In the chamber beneath the bedroom, the warlock found some casks of high-end liquor, a desk with papers and ledgers, and a treasure chest with a big lock. She tried and failed to pick the lock, in part because it was so dark down there (some moonlight from the window in Grimfran's room filtering down the open trap door was the only light). I offered to let her try again if she could get a light source down there. She closed the trap door and lit a torch using magic (succeeding in doing so silently and without burning herself). She tried the lock again... and failed again.

Meanwhile, her druid ally who was upstairs trying not to move made a perception check... and smelled the smoke from the torch starting to waft up between the floorboards into the bedroom. The warlock was oblivious to this, naturally, and decided to (quietly) blast the hinges off the chest using magic. Four attacks later, she had succeeded and emptied the contents of the chest into her Bag of Holding. Feeling good, she snuffed the torch and started climbing the ladder back to the bedroom...

At which point I called for initiative rolls. The panther won, smelled the smoke from the snuffing of the torch, woke up and growled (it hadn't seen anyone yet, just smelled the smoke). Grimfran had the second-highest initiative, so he woke up from the growling and looked around, confused. At this point, the warlock, oblivious to the fact that Grimfran and the panther were awake (Perception check: 11), snuck out of the basement and quietly crept through Grimfran's room, heading toward the back door. While Grimfran and the panther stared, incredulous.

The bad guys went next. The panther knocked the warlock to the ground, and Grimfran armed himself and called for his guards. The rest of the PCs hurried to come help, and the warlock ultimately stood up and teleported onto the bed next to Grimfran. Thanks to the Burning Sky effect, she arrived in flames and gave a horrifying speech about being the angel of justice or something along those lines, calling on him to repent from his money-grubbing ways. That was a heck of a situational bonus to a Bluff check, let me tell you!
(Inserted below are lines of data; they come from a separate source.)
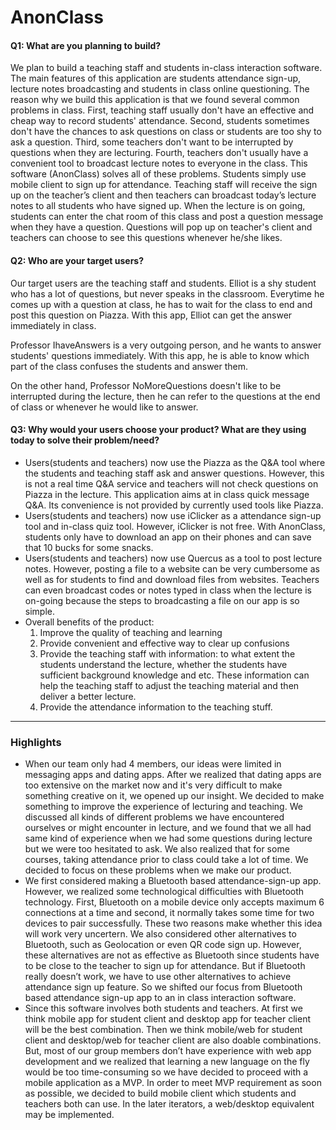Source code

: # AnonClass


#### Q1: What are you planning to build?

We plan to build a teaching staff and students in-class interaction software. The main features of this application are students attendance sign-up, lecture notes broadcasting and students in class online questioning. The reason why we build this application is that we found several common problems in class. First, teaching staff usually don't have an effective and cheap way to record students' attendance. Second, students sometimes don't have the chances to ask questions on class or students are too shy to ask a question. Third, some teachers don't want to be interrupted by questions when they are lecturing. Fourth, teachers don't usually have a convenient tool to broadcast lecture notes to everyone in the class. This software (AnonClass) solves all of these problems. Students simply use mobile client to sign up for attendance. Teaching staff will receive the sign up on the teacher’s client and then teachers can broadcast today’s lecture notes to all students who have signed up. When the lecture is on going, students can enter the chat room of this class and post a question message when they have a question. Questions will pop up on teacher's client and teachers can choose to see this questions whenever he/she likes.


#### Q2: Who are your target users?

Our target users are the teaching staff and students. 
Elliot is a shy student who has a lot of questions, but never speaks in the classroom. Everytime he comes up with a question at class, he has to wait for the class to end and post this question on Piazza. With this app, Elliot can get the answer immediately in class.

Professor IhaveAnswers is a very outgoing person, and he wants to answer students' questions immediately. With this app, he is able to know which part of the class confuses the students and answer them.

On the other hand, Professor NoMoreQuestions doesn't like to be interrupted during the lecture, then he can refer to the questions at the end of class or whenever he would like to answer.

#### Q3: Why would your users choose your product? What are they using today to solve their problem/need?

* Users(students and teachers) now use the Piazza as the Q&A tool where the students and teaching staff ask and answer questions. However, this is not a real time Q&A service and teachers will not check questions on Piazza in the lecture. This application aims at in class quick message Q&A. Its convenience is not provided by currently used tools like Piazza.
* Users(students and teachers) now use iClicker as a attendance sign-up tool and in-class quiz tool. However, iClicker is not free. With AnonClass, students only have to download an app on their phones and can save that 10 bucks for some snacks.
* Users(students and teachers) now use Quercus as a tool to post lecture notes. However, posting a file to a website can be very cumbersome as well as for students to find and download files from websites. Teachers can even broadcast codes or notes typed in class when the lecture is on-going because the steps to broadcasting a file on our app is so simple.
* Overall benefits of the product:
  1. Improve the quality of teaching and learning
  2. Provide convenient and effective way to clear up confusions
  3. Provide the teaching staff with information: to what extent the students understand the lecture, whether the students have sufficient background knowledge and etc. These information can help the teaching staff to adjust the teaching material and then deliver a better lecture.
  4. Provide the attendance information to the teaching stuff.
----

### Highlights
* When our team only had 4 members, our ideas were limited in messaging apps and dating apps. After we realized that dating apps are too extensive on the market now and it's very difficult to make something creative on it, we opened up our insight. We decided to make something to improve the experience of lecturing and teaching. We discussed all kinds of different problems we have encountered ourselves or might encounter in lecture, and we found that we all had same kind of experience when we had some questions during lecture but we were too hesitated to ask. We also realized that for some courses, taking attendance prior to class could take a lot of time. We decided to focus on these problems when we make our product.
* We first considered making a Bluetooth based attendance-sign-up app. However, we realized some technological difficulties with Bluetooth technology. First, Bluetooth on a mobile device only accepts maximum 6 connections at a time and second, it normally takes some time for two devices to pair successfully. These two reasons make whether this idea will work very uncertern. We also considered other alternatives to Bluetooth, such as Geolocation or even QR code sign up. However, these alternatives are not as effective as Bluetooth since students have to be close to the teacher to sign up for attendance. But if Bluetooth really doesn’t work, we have to use other alternatives to achieve attendance sign up feature. So we shifted our focus from Bluetooth based attendance sign-up app to an in class interaction software. 
* Since this software involves both students and teachers. At first we think mobile app for student client and desktop app for teacher client will be the best combination. Then we think mobile/web for student client and desktop/web for teacher client are also doable combinations. But, most of our group members don’t have experience with web app development and we realized that learning a new language on the fly would be too time-consuming so we have decided to proceed with a mobile application as a MVP. In order to meet MVP requirement as soon as possible, we decided to build mobile client which students and teachers both can use. In the later iterators, a web/desktop equivalent may be implemented.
Between the warlock's speech and the other PCs rushing in, Grimfran surrendered and promised to change his ways (though the PCs have their doubts). The party rushed out to give the gold to the poor and then beat it out of Vidor.

This ended up being a ton of fun. The tension in the game when the warlock was making her stealth rolls to blast open the chest without making noise was palpable, and the awesomeness of the ultimate victory was complete. So, if anyone wants a side quest to liven things up in Vidor, I highly recommend the Robin Hood adventure. Now I just have to make sure Grimfran gets his revenge...
 


Page_Archangel

First Post
I have two issues with Shelter:

1) Where are Crystin and Haddin? Does the party leave them in the Forrest?
2) I can't find the map for the 2nd Tactical Encounter in the Swamp. I have been going to staples and doing over-sized b&w prints (only about $3 each), but I can't find the file for the blank one (without key for NPC positions). This is the 4e version.

Lovell
 


OnlineDM

Adventurer
I have two issues with Shelter:

1) Where are Crystin and Haddin? Does the party leave them in the Forrest?
2) I can't find the map for the 2nd Tactical Encounter in the Swamp. I have been going to staples and doing over-sized b&w prints (only about $3 each), but I can't find the file for the blank one (without key for NPC positions). This is the 4e version.

Lovell

1. As Morrus said, they're with the party, but they don't really have much of a story role in this adventure. There's a section on page 16 (the 19th page of the PDF) that talks about what happens to them when the party reaches Seaquen (they go their separate ways).

2. I assume you're talking about the Fantasy Grounds map files. I'm not sure why you're unable to find the map; I found it just fine. The file is called TE-Swamp-2-pc.